“Por favor, dá-me um cigarro?” Foi assim, com modos delicados, que um jovem
se nos dirigiu, quando íamos a entrar numa grande superfície comercial.
Naquela fracção de segundo entre o procurar o maço de cigarros e o reparar no rosto de quem nos estendia a mão, não evitámos, no nosso íntimo, algum espanto: um jovem bem parecido, limpo, barba feita, aparentemente sem dificuldades motoras, estendia a mão por um cigarro!
Metemos conversa. Um diálogo mais ou menos monossilábico no inicio…
– Um cigarro?
– Sim, desculpe…
– Tudo bem…dois!
Ao agarrá-los, o "novelo" que tinha dentro de si começou a desenrolar-se.
– Sabe, não sou daqui, procuro andar por sítios onde não seja fácil conhecerem-me. Tenho vergonha.
– …………
– Andei na Universidade, em Direito, mas as propinas, a alimentação, a roupa, a casa, tudo somado era menos do que os cortes que os meus pais tiveram nos seus rendimentos e, muito a custo, outro remédio não encontraram senão dar-me o sinal de paragem. Parei, claro.
– Trabalho?
– Enviei dezenas, centenas de currículos e ninguém respondeu. Não sei roubar…tenho de pedir!
– Como se vive, assim?
– É outra escola. Aqui, aprende-se a não pensar no "logo", no "amanhã". Só existe o "agora". Por isso não penso no que irei comer à noite, se comerei ou se me enroscarei no pequeno cobertor que um feirante me deu, no patamar de alguma escada; também se aprende a resistir a outras coisas, muito embora para a sociedade um sem-abrigo é um drogado em potência. E não é. Mas os que entraram por essa via foram os que não suportaram o peso desta tortura contínua.
– E quando pede ?
– Há quem páre e dê e há quem vire a cara ao lado fingindo não ver ou não ter ouvido o pedido. Sinto mais vergonha nessa altura.
– Porquê?
– Ser-se ignorado fere muito.
– Falou de seus pais…
– Pois…muita gente me põe essa hipótese. Mas não quero ser um fardo. Sei muito bem que tirariam da boca para me dar e se me disseram que não tinham posses para suportar os meus estudos já há muito tinham ultrapassado os limites do possível. Tenho quase a certeza que se endividaram…
– Mas há o afecto…
– Quantas vezes dou por mim a pensar neles. Misturo as lágrimas com a chuva, má companheira destas últimas noites.
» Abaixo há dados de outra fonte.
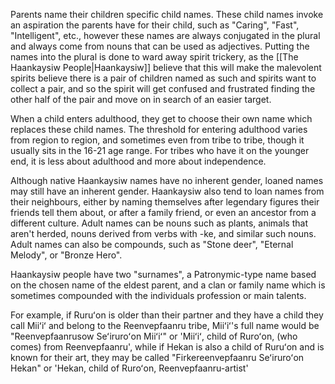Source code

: Parents name their children specific child names. These child names invoke an aspiration the parents have for their child, such as "Caring", "Fast", "Intelligent", etc., however these names are always conjugated in the plural and always come from nouns that can be used as adjectives. Putting the names into the plural is done to ward away spirit trickery, as the [[The Haankaysiw People|Haankaysiw]] believe that this will make the malevolent spirits believe there is a pair of children named as such and spirits want to collect a pair, and so the spirit will get confused and frustrated finding the other half of the pair and move on in search of an easier target.

When a child enters adulthood, they get to choose their own name which replaces these child names. The threshold for entering adulthood varies from region to region, and sometimes even from tribe to tribe, though it usually sits in the 16-21 age range. For tribes who have it on the younger end, it is less about adulthood and more about independence.

Although native Haankaysiw names have no inherent gender, loaned names may still have an inherent gender. Haankaysiw also tend to loan names from their neighbours, either by naming themselves after legendary figures their friends tell them about, or after a family friend, or even an ancestor from a different culture. Adult names can be nouns such as plants, animals that aren't herded, nouns derived from verbs with -ke, and similar such nouns. Adult names can also be compounds, such as "Stone deer", "Eternal Melody", or "Bronze Hero".

Haankaysiw people have two "surnames", a Patronymic-type name based on the chosen name of the eldest parent, and a clan or family name which is sometimes compounded with the individuals profession or main talents.

For example, if Ruruʻon is older than their partner and they have a child they call Miiʻiʻ and belong to the Reenvepfaanru tribe, Miiʻiʻ's full name would be "Reenvepfaanrusow Seʻiruroʻon Miiʻiʻ" or 'Miiʻiʻ, child of Ruroʻon, (who comes) from Reenvepfaanru', while if Hekan is also a child of Ruruʻon and is known for their art, they may be called "Firkereenvepfaanru Seʻiruroʻon Hekan" or 'Hekan, child of Ruroʻon, Reenvepfaanru-artist'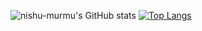 

![nishu-murmu's GitHub stats](https://github-readme-stats.vercel.app/api?username=nishu-murmu&show_icons=true&theme=gruvbox)
[![Top Langs](https://github-readme-stats.vercel.app/api/top-langs/?username=nishu-murmu&layout=compact)](https://github.com/nishu-murmu/github-readme-stats)

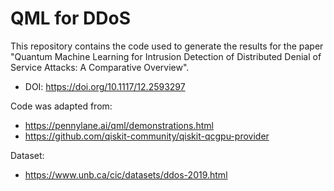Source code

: # QML for DDoS

This repository contains the code used to generate the results for the paper "Quantum Machine Learning for Intrusion Detection of Distributed Denial of Service Attacks: A Comparative Overview".

- DOI: https://doi.org/10.1117/12.2593297

Code was adapted from:
- https://pennylane.ai/qml/demonstrations.html
- https://github.com/qiskit-community/qiskit-qcgpu-provider

Dataset:
- https://www.unb.ca/cic/datasets/ddos-2019.html
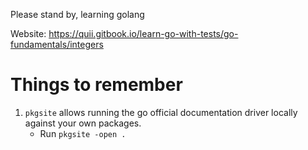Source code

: Please stand by, learning golang

Website: https://quii.gitbook.io/learn-go-with-tests/go-fundamentals/integers

# Things to remember

1. `pkgsite` allows running the go official documentation driver locally against your own packages.
   - Run `pkgsite -open .`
– Disse "muita gente". Sempre fala com alguém…
– Não. Nem sei se alguma vez, nestes dois anos de vida sem vida, estive tanto tempo a falar com uma pessoa a quem pedi algo. A história é outra…
– …..
– Numa cidade grande, fui abordado por um grupo de pessoas que, disseram, andavam a fazer um levantamento dos sem-abrigo. Foi um questionário longo. Resultado: passei a ter número!
– Só?
– Só!
– Está a referir-se ao levantamento feito pela Santa Casa da Misericórdia de Lisboa?
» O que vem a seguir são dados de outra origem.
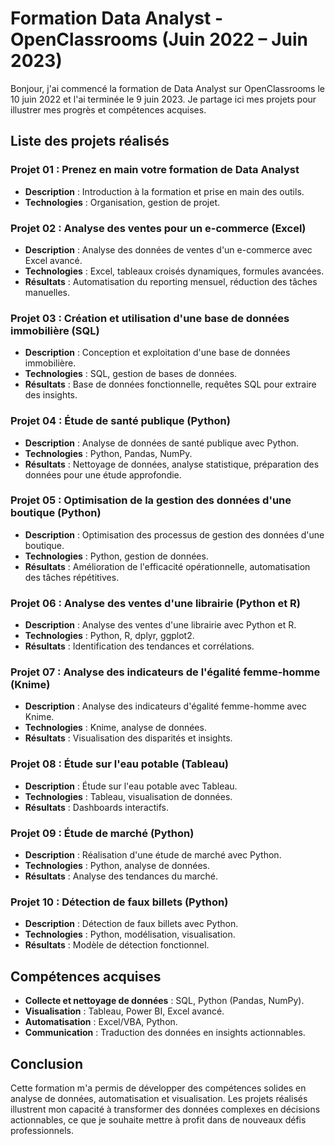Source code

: # Formation Data Analyst - OpenClassrooms (Juin 2022 – Juin 2023)

Bonjour, j'ai commencé la formation de Data Analyst sur OpenClassrooms le 10 juin 2022 et l'ai terminée le 9 juin 2023. Je partage ici mes projets pour illustrer mes progrès et compétences acquises.

## Liste des projets réalisés

### Projet 01 : Prenez en main votre formation de Data Analyst
- **Description** : Introduction à la formation et prise en main des outils.
- **Technologies** : Organisation, gestion de projet.

### Projet 02 : Analyse des ventes pour un e-commerce (Excel)
- **Description** : Analyse des données de ventes d'un e-commerce avec Excel avancé.
- **Technologies** : Excel, tableaux croisés dynamiques, formules avancées.
- **Résultats** : Automatisation du reporting mensuel, réduction des tâches manuelles.

### Projet 03 : Création et utilisation d'une base de données immobilière (SQL)
- **Description** : Conception et exploitation d'une base de données immobilière.
- **Technologies** : SQL, gestion de bases de données.
- **Résultats** : Base de données fonctionnelle, requêtes SQL pour extraire des insights.

### Projet 04 : Étude de santé publique (Python)
- **Description** : Analyse de données de santé publique avec Python.
- **Technologies** : Python, Pandas, NumPy.
- **Résultats** : Nettoyage de données, analyse statistique, préparation des données pour une étude approfondie.

### Projet 05 : Optimisation de la gestion des données d'une boutique (Python)
- **Description** : Optimisation des processus de gestion des données d'une boutique.
- **Technologies** : Python, gestion de données.
- **Résultats** : Amélioration de l'efficacité opérationnelle, automatisation des tâches répétitives.

### Projet 06 : Analyse des ventes d'une librairie (Python et R)
- **Description** : Analyse des ventes d'une librairie avec Python et R.
- **Technologies** : Python, R, dplyr, ggplot2.
- **Résultats** : Identification des tendances et corrélations.

### Projet 07 : Analyse des indicateurs de l'égalité femme-homme (Knime)
- **Description** : Analyse des indicateurs d'égalité femme-homme avec Knime.
- **Technologies** : Knime, analyse de données.
- **Résultats** : Visualisation des disparités et insights.

### Projet 08 : Étude sur l'eau potable (Tableau)
- **Description** : Étude sur l'eau potable avec Tableau.
- **Technologies** : Tableau, visualisation de données.
- **Résultats** : Dashboards interactifs.

### Projet 09 : Étude de marché (Python)
- **Description** : Réalisation d'une étude de marché avec Python.
- **Technologies** : Python, analyse de données.
- **Résultats** : Analyse des tendances du marché.

### Projet 10 : Détection de faux billets (Python)
- **Description** : Détection de faux billets avec Python.
- **Technologies** : Python, modélisation, visualisation.
- **Résultats** : Modèle de détection fonctionnel.

## Compétences acquises

- **Collecte et nettoyage de données** : SQL, Python (Pandas, NumPy).
- **Visualisation** : Tableau, Power BI, Excel avancé.
- **Automatisation** : Excel/VBA, Python.
- **Communication** : Traduction des données en insights actionnables.

## Conclusion

Cette formation m'a permis de développer des compétences solides en analyse de données, automatisation et visualisation. 
Les projets réalisés illustrent mon capacité à transformer des données complexes en décisions actionnables, ce que je souhaite mettre à profit dans de nouveaux défis professionnels.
– Foi notícia, pois foi. Foram correctos, impecáveis, mas…nada mais do que isso!
– Amanhã…
– …é outro dia, como diz o povo. Não sei. Não penso. Não tenho horizonte tão largo…
Um diálogo verdadeiro. Vivido e sentido. Entre dois cafés bebidos timidamente numa esplanada dessa superfície, onde houve quem olhasse, voltasse a olhar, como se aquele cidadão que há momentos pedia um cigarro, não tivesse direito a beber um café, sentado numa esplanada!
Um cidadão com nome mas…com número. O número da Misericórdia.